▸ **The data**

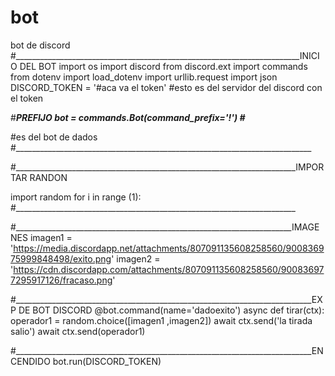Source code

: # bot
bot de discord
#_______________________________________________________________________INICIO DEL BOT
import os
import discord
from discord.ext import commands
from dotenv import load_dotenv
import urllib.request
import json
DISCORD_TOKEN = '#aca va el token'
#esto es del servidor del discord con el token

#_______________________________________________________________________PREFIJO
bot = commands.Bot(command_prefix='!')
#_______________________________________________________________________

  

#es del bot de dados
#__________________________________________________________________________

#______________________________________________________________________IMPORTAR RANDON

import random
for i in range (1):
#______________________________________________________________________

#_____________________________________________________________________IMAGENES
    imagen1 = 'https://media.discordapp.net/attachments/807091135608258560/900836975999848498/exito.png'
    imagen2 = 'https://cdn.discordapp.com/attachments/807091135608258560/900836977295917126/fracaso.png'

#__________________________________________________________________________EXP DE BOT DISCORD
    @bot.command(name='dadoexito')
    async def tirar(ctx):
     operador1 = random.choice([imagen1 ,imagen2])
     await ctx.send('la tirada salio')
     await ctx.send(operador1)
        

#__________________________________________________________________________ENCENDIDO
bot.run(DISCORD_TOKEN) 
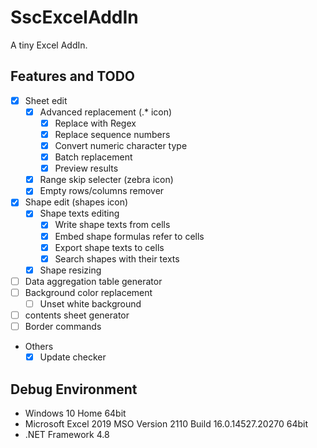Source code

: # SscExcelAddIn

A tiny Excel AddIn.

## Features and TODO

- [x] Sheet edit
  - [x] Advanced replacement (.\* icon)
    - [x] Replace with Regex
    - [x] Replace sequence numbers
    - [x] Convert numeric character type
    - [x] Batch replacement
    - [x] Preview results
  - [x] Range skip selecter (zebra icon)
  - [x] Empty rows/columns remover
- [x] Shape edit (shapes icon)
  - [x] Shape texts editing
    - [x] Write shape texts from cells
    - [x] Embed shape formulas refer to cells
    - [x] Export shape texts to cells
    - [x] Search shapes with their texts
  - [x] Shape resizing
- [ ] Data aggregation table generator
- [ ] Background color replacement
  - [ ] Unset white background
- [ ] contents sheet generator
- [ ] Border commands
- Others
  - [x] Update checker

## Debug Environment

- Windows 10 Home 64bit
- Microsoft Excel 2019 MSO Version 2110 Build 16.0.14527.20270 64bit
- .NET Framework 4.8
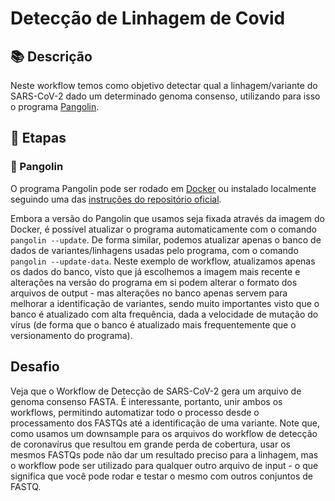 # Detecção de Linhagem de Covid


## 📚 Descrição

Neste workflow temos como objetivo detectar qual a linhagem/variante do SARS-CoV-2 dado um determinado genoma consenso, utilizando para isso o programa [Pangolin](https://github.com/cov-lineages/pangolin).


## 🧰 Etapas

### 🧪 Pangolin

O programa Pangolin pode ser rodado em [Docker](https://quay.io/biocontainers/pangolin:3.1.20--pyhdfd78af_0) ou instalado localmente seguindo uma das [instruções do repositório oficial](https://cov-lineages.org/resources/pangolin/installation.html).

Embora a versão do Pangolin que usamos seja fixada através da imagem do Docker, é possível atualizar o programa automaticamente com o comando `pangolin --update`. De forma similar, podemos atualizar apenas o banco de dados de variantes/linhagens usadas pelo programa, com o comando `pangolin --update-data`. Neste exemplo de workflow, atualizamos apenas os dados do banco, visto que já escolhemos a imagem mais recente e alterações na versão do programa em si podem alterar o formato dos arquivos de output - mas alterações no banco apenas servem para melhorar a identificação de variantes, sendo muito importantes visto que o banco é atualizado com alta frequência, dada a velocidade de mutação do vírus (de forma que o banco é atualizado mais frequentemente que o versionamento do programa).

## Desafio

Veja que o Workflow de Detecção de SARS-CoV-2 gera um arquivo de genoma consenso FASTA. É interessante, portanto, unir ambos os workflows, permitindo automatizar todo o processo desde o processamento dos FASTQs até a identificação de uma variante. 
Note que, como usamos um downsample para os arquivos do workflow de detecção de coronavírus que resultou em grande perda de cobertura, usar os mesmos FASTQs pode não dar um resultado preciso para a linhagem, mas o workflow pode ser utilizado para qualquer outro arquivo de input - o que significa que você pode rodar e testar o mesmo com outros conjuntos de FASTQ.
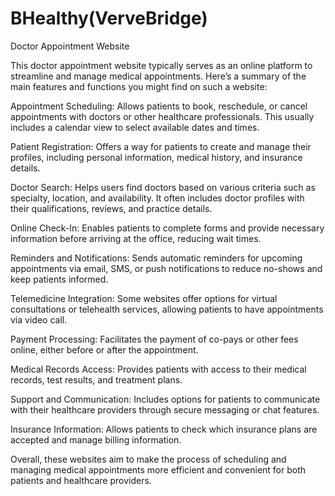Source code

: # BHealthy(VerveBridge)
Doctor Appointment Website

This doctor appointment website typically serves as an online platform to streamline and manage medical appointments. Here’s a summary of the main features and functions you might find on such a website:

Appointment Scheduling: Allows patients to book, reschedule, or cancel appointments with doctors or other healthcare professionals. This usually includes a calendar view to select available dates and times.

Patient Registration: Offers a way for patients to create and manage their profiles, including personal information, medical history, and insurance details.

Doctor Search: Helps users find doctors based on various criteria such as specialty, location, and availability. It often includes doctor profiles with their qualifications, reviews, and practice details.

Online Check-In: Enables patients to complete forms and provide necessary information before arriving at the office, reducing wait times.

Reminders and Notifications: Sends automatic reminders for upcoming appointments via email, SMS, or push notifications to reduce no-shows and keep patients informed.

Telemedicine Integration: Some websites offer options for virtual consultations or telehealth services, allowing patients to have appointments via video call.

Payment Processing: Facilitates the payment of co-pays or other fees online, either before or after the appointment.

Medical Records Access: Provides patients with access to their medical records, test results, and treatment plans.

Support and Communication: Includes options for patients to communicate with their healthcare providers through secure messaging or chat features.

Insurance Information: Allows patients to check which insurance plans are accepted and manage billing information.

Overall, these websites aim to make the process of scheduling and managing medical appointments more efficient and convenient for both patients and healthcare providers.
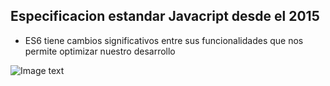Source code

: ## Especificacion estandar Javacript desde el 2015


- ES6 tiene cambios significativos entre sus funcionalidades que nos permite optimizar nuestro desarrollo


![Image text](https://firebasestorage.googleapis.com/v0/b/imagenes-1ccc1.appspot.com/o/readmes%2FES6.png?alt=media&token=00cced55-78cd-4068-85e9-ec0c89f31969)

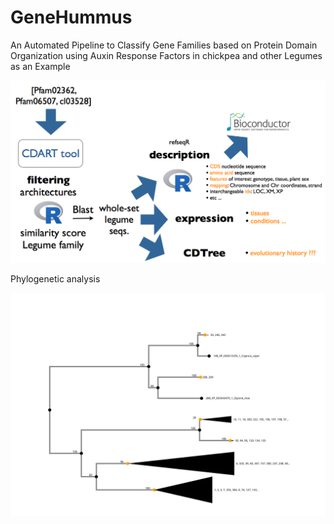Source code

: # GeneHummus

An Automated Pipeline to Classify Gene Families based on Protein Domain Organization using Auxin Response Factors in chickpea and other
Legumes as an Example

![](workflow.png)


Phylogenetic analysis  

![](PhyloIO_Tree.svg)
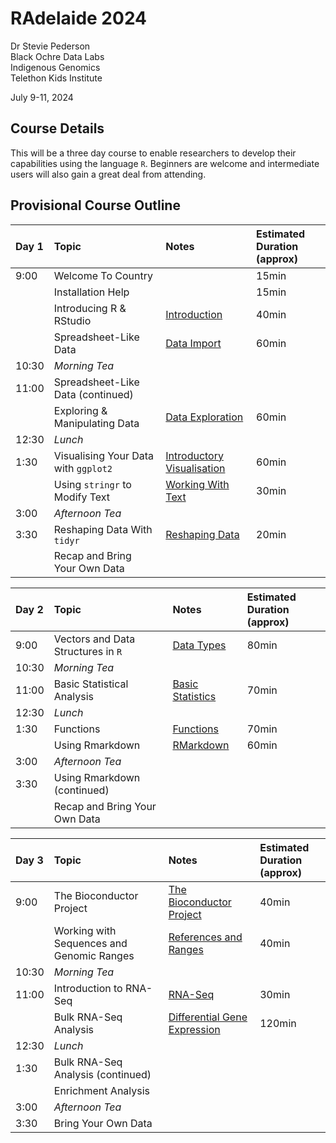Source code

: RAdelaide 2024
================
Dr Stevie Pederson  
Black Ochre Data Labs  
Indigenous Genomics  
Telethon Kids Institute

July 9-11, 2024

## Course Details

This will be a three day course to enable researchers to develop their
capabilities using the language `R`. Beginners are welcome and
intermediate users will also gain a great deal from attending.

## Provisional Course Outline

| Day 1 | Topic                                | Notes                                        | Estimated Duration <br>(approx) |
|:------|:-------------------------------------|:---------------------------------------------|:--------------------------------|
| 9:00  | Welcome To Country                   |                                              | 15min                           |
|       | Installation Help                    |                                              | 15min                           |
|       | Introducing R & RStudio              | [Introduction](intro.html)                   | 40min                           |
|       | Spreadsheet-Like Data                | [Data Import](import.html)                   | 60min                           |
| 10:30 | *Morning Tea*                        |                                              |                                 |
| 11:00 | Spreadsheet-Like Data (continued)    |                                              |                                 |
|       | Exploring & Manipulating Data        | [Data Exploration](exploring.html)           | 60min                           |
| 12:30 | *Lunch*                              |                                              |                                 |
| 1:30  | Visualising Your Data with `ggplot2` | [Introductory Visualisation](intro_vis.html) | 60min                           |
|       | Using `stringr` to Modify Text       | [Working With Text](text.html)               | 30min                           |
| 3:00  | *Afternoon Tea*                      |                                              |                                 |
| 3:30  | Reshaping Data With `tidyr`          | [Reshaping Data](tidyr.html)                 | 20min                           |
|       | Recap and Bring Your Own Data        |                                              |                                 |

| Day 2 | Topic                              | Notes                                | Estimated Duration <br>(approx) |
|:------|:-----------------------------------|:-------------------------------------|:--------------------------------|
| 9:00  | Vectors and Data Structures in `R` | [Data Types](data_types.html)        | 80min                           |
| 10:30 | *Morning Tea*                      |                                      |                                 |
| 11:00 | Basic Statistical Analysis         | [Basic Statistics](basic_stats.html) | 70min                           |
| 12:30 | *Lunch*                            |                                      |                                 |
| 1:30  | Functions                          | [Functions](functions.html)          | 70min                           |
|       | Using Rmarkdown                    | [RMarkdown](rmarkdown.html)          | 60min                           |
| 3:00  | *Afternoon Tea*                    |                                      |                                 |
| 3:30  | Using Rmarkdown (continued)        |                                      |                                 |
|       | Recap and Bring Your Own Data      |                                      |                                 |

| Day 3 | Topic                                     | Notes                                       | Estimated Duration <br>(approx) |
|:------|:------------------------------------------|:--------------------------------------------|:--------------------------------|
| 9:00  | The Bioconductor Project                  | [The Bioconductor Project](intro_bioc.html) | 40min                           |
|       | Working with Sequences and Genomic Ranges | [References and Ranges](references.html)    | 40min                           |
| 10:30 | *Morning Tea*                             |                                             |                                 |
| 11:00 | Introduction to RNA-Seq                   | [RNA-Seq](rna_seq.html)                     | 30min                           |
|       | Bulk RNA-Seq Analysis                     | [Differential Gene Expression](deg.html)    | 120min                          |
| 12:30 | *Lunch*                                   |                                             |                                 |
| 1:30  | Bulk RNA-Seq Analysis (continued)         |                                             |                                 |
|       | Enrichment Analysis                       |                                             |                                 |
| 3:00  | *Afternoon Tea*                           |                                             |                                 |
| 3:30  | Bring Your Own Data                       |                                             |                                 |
* * *
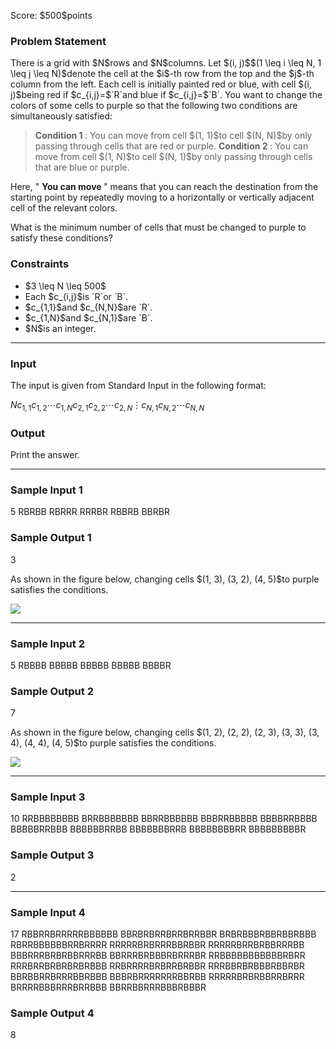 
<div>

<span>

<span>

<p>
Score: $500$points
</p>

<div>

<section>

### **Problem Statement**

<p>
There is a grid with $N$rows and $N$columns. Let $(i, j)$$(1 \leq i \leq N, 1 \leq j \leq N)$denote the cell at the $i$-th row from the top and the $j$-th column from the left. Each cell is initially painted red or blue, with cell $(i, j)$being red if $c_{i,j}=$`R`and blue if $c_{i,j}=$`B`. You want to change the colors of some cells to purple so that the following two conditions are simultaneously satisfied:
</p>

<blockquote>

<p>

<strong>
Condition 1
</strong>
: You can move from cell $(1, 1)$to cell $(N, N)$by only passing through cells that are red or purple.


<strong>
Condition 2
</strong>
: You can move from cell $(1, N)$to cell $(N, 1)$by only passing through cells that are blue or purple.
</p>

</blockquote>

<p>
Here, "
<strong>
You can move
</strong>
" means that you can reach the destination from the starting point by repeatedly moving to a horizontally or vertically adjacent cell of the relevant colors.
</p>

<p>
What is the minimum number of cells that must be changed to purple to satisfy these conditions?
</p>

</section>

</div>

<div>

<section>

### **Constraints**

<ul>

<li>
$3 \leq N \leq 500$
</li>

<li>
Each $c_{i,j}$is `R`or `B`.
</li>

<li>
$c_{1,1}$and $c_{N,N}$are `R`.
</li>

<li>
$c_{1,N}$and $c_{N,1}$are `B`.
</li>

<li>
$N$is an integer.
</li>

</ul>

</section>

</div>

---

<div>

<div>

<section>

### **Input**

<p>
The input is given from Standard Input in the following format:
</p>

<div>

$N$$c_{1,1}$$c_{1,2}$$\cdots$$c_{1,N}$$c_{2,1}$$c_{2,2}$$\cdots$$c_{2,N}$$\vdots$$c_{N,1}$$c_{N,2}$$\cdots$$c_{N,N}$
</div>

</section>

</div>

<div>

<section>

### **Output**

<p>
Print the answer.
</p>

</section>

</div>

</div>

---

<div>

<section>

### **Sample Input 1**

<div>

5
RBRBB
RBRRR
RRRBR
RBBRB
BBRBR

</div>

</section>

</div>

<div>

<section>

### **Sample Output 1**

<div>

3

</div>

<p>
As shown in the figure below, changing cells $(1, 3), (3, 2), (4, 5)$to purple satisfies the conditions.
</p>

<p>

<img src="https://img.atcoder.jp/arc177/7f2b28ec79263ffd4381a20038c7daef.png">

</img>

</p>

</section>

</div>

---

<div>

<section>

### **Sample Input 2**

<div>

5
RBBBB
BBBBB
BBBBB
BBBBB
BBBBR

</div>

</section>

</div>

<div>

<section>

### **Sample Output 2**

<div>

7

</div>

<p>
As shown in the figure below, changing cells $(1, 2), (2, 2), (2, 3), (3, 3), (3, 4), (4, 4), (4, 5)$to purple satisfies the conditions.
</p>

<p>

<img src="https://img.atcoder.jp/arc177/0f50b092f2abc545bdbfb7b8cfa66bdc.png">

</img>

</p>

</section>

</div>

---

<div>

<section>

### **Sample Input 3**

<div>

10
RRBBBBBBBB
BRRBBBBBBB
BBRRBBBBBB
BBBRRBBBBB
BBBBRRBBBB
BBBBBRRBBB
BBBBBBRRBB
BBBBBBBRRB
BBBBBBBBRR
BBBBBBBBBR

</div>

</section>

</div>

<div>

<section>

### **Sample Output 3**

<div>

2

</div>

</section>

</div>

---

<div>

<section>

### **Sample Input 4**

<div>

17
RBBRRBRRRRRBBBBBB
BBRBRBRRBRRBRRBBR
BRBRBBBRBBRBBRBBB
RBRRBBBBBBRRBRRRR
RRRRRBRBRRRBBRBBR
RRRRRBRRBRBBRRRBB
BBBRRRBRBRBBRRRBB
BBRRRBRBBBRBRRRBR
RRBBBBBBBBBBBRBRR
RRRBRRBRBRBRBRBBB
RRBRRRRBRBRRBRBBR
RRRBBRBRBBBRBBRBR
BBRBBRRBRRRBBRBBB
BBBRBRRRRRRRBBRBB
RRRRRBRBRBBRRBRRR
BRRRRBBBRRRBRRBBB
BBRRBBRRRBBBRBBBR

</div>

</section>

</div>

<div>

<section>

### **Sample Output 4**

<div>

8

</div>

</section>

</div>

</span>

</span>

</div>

▸ **Exercise aim**
Across the entries above, count the lines with the word "results" and report that count by itself.

▸ **Response box**
2